* _Problem_
Copy every line below where the string "maxLength" is found.

* _Records to process_

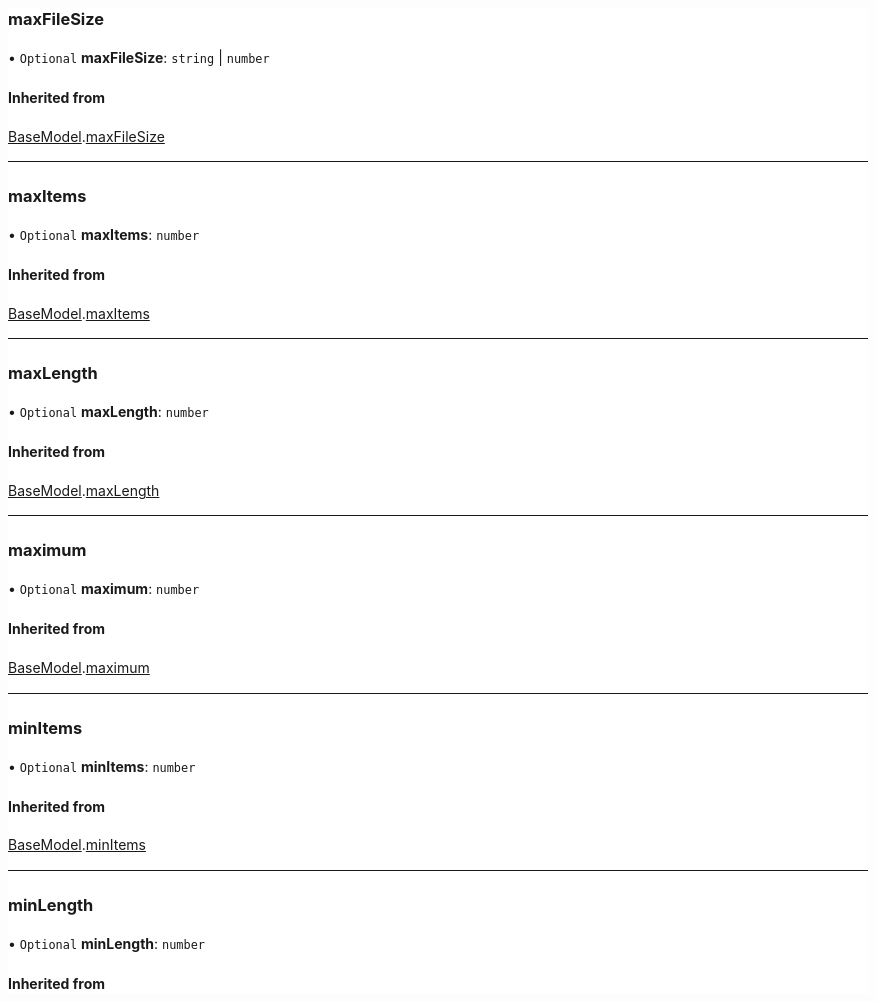 ### maxFileSize

• `Optional` **maxFileSize**: `string` \| `number`

#### Inherited from

[BaseModel](BaseModel.md).[maxFileSize](BaseModel.md#maxfilesize)

___

### maxItems

• `Optional` **maxItems**: `number`

#### Inherited from

[BaseModel](BaseModel.md).[maxItems](BaseModel.md#maxitems)

___

### maxLength

• `Optional` **maxLength**: `number`

#### Inherited from

[BaseModel](BaseModel.md).[maxLength](BaseModel.md#maxlength)

___

### maximum

• `Optional` **maximum**: `number`

#### Inherited from

[BaseModel](BaseModel.md).[maximum](BaseModel.md#maximum)

___

### minItems

• `Optional` **minItems**: `number`

#### Inherited from

[BaseModel](BaseModel.md).[minItems](BaseModel.md#minitems)

___

### minLength

• `Optional` **minLength**: `number`

#### Inherited from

* _Task answer_
### maxLength
• `Optional` **maxLength**: `number`
[BaseModel](BaseModel.md).[maxLength](BaseModel.md#maxlength)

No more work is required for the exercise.